Online sales in the EU are currently worth €550 billion a year – €96 billion of which is cross-border.  Data suggests this is set to increase in the coming years.  It is currently estimated that €5 billion of VAT is lost on online sales within the EU every year and this is expected to reach €7 billion by 2020.  Therefore, it is not surprising that the European Commission and tax authorities want to crack down on those sellers that avoid paying the VAT due on online sales.

In the last UK Budget, HMRC were given new powers to tackle overseas online sellers that do not pay UK VAT due on sales to UK customers.  Under these new measures HMRC can ultimately hold the online marketplace joint and severally liable for the VAT from sellers who refuse to comply. Further information on the measures can be found in an earlier blog post.  It will be interesting to see whether tax authorities in other countries take similar steps in future.


Amazon’s Solution


Similarly, UK online sellers are liable to overseas VAT on cross-border sales (once a threshold has been exceeded).  It can be a daunting prospect having to deal directly with overseas tax authorities in order to register for VAT and deal with the ongoing VAT compliance.  Amazon claims that under its current pilot scheme the seller can avoid having to deal with overseas VAT obligations by selling the item to Amazon in the first instance. Amazon then makes the sale to the end customer thus dealing with any associated VAT requirements. Whilst this may be an appealing option for many sellers, Amazon will presumably recoup the cost of this from sellers in some way, most likely by eating into their margins.


The Alternative Option


Sellers who are only likely to require registration in a small number of countries may, therefore, prefer to continue to deal with the VAT compliance themselves.  Alternatively, sellers could seek the assistance of a specialist VAT firm to help with their overseas compliance obligations.  This could be a cheaper long term option too since compliance for sellers on cross-border transactions is set to get much simpler.

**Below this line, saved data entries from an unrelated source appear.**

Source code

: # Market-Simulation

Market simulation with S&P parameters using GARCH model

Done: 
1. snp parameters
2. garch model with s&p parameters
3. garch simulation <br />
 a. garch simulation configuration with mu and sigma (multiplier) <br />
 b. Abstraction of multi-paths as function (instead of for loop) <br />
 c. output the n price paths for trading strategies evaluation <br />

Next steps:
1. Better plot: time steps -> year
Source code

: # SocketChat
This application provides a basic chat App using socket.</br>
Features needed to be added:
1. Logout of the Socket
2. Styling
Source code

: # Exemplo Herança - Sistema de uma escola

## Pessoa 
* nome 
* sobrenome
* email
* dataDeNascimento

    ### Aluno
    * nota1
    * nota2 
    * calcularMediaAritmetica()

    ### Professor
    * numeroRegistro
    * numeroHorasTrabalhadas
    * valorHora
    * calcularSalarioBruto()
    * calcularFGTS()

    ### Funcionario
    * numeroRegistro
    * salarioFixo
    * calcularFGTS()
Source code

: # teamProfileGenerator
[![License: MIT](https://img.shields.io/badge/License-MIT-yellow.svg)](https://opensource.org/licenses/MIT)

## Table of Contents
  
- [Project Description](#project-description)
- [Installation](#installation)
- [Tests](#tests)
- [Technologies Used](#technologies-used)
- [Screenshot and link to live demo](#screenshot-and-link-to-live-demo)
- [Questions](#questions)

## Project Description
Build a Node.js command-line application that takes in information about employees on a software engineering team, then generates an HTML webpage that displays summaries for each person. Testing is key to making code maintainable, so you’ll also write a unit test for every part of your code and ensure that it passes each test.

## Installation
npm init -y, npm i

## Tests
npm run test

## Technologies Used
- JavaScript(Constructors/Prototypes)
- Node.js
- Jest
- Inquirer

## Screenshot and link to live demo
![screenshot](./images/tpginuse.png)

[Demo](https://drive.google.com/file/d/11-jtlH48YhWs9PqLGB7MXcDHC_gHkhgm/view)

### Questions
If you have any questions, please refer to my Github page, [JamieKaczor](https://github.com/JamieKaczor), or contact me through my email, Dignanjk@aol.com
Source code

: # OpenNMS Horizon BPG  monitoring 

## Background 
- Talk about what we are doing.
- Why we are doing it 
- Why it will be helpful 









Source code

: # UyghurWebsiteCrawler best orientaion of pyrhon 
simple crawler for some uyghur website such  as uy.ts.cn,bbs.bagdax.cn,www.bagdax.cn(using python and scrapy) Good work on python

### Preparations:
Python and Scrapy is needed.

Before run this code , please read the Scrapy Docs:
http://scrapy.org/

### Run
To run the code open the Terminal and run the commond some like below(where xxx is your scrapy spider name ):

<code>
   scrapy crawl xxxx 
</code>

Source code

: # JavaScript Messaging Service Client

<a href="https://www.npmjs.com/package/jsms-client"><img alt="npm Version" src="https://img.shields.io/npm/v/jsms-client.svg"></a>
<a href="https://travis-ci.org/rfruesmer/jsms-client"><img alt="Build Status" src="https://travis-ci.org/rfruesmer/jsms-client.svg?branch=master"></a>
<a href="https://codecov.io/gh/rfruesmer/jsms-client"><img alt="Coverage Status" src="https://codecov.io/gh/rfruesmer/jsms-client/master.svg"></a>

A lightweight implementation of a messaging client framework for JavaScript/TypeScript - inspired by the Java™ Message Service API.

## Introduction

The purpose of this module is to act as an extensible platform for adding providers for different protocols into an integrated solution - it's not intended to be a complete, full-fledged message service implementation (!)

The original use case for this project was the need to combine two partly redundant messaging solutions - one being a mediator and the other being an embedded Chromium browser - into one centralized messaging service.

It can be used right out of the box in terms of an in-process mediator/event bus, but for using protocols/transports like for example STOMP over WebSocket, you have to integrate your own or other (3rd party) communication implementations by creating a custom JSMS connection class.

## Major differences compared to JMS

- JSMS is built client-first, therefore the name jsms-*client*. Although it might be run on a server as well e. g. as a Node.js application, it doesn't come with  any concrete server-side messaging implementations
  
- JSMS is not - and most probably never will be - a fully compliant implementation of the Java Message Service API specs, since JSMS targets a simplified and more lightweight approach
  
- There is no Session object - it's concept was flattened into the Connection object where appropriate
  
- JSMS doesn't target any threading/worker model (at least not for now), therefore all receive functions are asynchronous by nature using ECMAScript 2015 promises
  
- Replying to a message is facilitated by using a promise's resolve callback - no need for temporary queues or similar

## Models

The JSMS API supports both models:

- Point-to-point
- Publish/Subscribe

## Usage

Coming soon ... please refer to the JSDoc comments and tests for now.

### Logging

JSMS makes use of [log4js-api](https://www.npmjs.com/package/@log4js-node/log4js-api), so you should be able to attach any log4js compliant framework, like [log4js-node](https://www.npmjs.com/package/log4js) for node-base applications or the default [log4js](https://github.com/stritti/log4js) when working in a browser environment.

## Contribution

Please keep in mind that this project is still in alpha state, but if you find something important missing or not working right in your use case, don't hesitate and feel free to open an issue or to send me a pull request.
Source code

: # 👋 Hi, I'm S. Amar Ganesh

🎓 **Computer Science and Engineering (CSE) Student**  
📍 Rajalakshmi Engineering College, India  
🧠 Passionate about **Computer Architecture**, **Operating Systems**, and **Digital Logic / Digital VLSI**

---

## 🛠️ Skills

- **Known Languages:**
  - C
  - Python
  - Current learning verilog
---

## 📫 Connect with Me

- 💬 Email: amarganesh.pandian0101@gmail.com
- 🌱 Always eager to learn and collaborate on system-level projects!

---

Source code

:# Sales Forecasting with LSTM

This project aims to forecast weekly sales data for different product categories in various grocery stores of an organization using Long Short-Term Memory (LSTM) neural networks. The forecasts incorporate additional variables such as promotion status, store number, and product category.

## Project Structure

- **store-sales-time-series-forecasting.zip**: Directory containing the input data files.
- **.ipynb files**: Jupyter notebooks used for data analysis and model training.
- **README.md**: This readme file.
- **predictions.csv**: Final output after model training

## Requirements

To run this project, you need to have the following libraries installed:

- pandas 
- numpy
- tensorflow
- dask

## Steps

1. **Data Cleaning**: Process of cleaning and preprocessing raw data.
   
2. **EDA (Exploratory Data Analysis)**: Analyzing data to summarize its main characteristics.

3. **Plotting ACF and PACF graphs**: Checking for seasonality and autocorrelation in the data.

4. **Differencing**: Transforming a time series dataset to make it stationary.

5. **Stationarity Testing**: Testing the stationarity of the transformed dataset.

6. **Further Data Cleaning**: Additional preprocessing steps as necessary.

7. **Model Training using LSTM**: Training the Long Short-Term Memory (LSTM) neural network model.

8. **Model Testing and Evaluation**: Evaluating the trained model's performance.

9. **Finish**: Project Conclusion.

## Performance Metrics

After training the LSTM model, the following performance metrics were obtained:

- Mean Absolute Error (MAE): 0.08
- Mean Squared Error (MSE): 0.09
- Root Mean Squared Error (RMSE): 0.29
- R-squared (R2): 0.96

The European Commission has already announced plans to introduce a One Stop Shop (OSS) online VAT portal for goods.  Under this regime, sellers will be able to include overseas VAT due on all cross-border sales within the EU on a single VAT return and only ever have to deal with their home country tax authority. This should significantly reduce the administrative burden and compliance costs for online sellers from 2021. Further details of the Commission’s plans are available here  and in our earlier blog article.


The Conclusion


Online sellers should carefully consider their options for dealing with VAT compliance.  For many it may be both commercially and administratively better to stay in control of cross-border sales, thereby enjoying higher margins and the benefit of future simplified VAT compliance arrangements.